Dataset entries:
* * * * * * *
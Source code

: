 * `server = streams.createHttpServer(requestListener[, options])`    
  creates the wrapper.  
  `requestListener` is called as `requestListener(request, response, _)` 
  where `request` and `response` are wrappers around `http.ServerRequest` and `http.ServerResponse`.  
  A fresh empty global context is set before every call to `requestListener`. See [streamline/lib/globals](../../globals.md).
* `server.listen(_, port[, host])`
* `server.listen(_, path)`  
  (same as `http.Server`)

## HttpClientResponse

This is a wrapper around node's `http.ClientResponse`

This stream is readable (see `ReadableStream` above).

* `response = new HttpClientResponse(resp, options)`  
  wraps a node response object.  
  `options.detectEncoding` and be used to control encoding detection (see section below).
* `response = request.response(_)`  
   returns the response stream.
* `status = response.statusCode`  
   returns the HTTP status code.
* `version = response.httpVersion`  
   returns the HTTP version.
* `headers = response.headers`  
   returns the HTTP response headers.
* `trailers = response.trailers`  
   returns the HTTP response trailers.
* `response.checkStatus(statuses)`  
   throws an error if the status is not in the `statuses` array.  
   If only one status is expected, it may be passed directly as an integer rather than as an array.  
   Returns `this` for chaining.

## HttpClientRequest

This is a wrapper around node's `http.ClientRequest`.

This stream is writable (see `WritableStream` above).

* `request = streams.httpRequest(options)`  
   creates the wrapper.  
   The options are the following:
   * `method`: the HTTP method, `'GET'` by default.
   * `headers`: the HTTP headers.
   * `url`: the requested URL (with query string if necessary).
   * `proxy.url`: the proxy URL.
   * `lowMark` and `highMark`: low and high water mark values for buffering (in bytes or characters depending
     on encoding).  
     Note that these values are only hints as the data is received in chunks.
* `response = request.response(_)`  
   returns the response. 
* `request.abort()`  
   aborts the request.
* * * * * * *
Set down the lines above exactly as written. Begin at the line containing "This stream is writable" and stop after the last line.

This stream is writable (see `WritableStream` above).

* `request = streams.httpRequest(options)`  
   creates the wrapper.  
   The options are the following:
   * `method`: the HTTP method, `'GET'` by default.
   * `headers`: the HTTP headers.
   * `url`: the requested URL (with query string if necessary).
   * `proxy.url`: the proxy URL.
   * `lowMark` and `highMark`: low and high water mark values for buffering (in bytes or characters depending
     on encoding).  
     Note that these values are only hints as the data is received in chunks.
* `response = request.response(_)`  
   returns the response. 
* `request.abort()`  
   aborts the request.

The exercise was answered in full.